Two networks: one of the variables needed for gradient computation has been modified by an inplace operation:

I am training two networks at a time.
network 1: 3 Linear layers; fc1, fc2, fc3
network2: 3 Linear Layers + 2 additional matrices.

Requires_grad = True for all the parameters of network 1
network 2 copies all the parameters from network 1 using load_state_dict(…, strict=False), all the parameters(weights and bias) of network 2 don’t require grad. Only 2 additional matrices requires Grad.

While training:

  1. As soon as I update network 1, or take a backpropagation step, version of network1.fc3.weight.version=2
  2. I make a copy of this parameters at network 2. version remains 2
    When I take a backpropagation step in network 2, its version is making computations the error.
    "is at version 2; expected version 1 "

Are you seeing the same error also if network1 is trained alone without the usage of network2?
If not, could you post a minimal code snippet showing your training approach?

network1 alone works fine. Since, no copying/loading of parameters needs to be done.

Minimal Code:


#Training Loop
network1.optimizer.zero_grad()
network2.optimizer.zero_grad()

#network2 loads all the weights and bias from network1
#require_grad = False for all network2 parameters except two matrices
network2.load_state_dict(network1.state_dict(), strict=False)        

#training _data
states, actions, rewards, states_, terminated, truncated 

q_pred = network1.forward(states)
s_pred = network2.forward(states)

q_target = target

loss_dqn = network1.loss(q_target, q_pred)
loss_dqn.backward()
network1.optimizer.step()


loss_sym = network2.loss(q_pred, s_pred)
loss_sym.backward()
network2.optimizer.step()

I get this runtime error:
RuntimeError: Trying to backward through the graph a second time (or directly access saved tensors after they have already been freed). Saved intermediate values of the graph are freed when you call .backward() or autograd.grad().

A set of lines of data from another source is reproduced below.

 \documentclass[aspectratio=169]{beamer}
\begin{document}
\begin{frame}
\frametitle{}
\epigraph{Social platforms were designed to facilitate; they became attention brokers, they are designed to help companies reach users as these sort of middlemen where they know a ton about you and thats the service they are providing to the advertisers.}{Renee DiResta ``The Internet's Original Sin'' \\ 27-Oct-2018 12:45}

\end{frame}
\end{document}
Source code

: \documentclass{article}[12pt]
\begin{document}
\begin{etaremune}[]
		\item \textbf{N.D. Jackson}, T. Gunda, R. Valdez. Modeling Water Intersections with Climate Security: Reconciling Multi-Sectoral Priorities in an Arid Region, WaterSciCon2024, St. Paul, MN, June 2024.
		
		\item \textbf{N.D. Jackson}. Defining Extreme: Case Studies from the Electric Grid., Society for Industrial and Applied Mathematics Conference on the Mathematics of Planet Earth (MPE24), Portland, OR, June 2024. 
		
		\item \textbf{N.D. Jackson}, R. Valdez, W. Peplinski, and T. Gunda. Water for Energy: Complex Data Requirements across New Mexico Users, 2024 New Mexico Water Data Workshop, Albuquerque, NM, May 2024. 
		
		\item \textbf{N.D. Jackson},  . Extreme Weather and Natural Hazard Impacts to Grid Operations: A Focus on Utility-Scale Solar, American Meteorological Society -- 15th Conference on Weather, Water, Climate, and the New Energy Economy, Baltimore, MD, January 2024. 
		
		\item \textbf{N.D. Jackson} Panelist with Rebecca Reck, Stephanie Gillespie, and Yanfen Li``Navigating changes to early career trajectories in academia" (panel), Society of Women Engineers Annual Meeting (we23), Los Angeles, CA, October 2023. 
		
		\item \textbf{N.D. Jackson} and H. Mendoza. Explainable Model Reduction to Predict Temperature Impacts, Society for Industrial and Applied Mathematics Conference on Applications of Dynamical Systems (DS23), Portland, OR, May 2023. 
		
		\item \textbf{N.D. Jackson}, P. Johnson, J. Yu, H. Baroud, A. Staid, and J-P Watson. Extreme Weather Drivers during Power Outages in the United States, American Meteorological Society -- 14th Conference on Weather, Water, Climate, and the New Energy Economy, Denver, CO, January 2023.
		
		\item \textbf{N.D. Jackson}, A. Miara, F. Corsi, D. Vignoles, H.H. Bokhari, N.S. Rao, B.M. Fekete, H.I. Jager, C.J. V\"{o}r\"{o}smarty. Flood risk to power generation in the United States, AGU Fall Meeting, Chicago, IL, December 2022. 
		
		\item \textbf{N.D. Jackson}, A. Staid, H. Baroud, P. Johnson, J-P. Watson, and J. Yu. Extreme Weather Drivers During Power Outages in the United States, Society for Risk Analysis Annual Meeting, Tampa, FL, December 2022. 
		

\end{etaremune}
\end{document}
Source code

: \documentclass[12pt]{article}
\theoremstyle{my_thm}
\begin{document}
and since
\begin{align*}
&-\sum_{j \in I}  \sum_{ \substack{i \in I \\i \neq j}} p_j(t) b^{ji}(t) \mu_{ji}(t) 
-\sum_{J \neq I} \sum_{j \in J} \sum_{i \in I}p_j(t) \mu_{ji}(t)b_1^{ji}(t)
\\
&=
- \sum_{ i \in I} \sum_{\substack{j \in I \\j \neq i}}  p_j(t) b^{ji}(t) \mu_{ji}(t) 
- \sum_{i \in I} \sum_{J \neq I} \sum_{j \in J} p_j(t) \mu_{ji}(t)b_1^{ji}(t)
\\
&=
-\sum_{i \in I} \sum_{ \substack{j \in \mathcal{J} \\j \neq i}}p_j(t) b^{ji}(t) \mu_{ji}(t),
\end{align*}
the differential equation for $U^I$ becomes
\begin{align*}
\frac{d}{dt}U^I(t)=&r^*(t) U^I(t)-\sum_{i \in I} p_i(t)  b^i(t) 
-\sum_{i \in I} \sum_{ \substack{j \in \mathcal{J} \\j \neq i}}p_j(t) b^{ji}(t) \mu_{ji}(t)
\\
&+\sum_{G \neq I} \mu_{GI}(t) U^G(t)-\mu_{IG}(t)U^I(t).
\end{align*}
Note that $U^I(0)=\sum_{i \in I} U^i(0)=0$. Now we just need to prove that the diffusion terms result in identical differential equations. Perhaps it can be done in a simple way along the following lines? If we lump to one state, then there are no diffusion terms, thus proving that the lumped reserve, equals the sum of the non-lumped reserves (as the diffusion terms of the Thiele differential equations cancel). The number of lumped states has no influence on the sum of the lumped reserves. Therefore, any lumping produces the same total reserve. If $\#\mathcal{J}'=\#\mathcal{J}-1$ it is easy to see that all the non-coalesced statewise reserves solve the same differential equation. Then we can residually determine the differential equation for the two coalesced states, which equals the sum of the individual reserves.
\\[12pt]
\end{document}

and upon updating retains_graph=True, throws an:
one of the variables needed for gradient computation has been modified by an inplace operation error.

As soon as I run,
network2.load_state_dict(network1.state_dict(), strict=False)
All the weight and bias parameter’s version change from 1 to 2 while the version of network1 parameters remains at 1.
This version 2 conflicts with the
loss_sym.backward()

I tried to create an executable code snippet using your pseudo-code but this works for me:

network1 = models.resnet18()
network2 = models.resnet18()

optimizer1 = torch.optim.Adam(network1.parameters())
optimizer2 = torch.optim.Adam(network2.parameters())

for _ in range(10):
    #Training Loop
    optimizer1.zero_grad()
    optimizer2.zero_grad()
    
    #network2 loads all the weights and bias from network1
    #require_grad = False for all network2 parameters except two matrices
    network2.load_state_dict(network1.state_dict(), strict=True) 
    
    x = torch.randn(1, 3, 224, 224)
    
    q_pred = network1(x)
    s_pred = network2(x)
    
    loss_dqn = q_pred.mean()
    loss_dqn.backward()
    optimizer1.step()
    
    loss_sym = s_pred.mean()
    loss_sym.backward()
    optimizer2.step()

Could you check what the missing differences are?

Hi @ptrblck
Thank you for the prompt help.
If you make dependence of one output with the second, I can reproduce the error.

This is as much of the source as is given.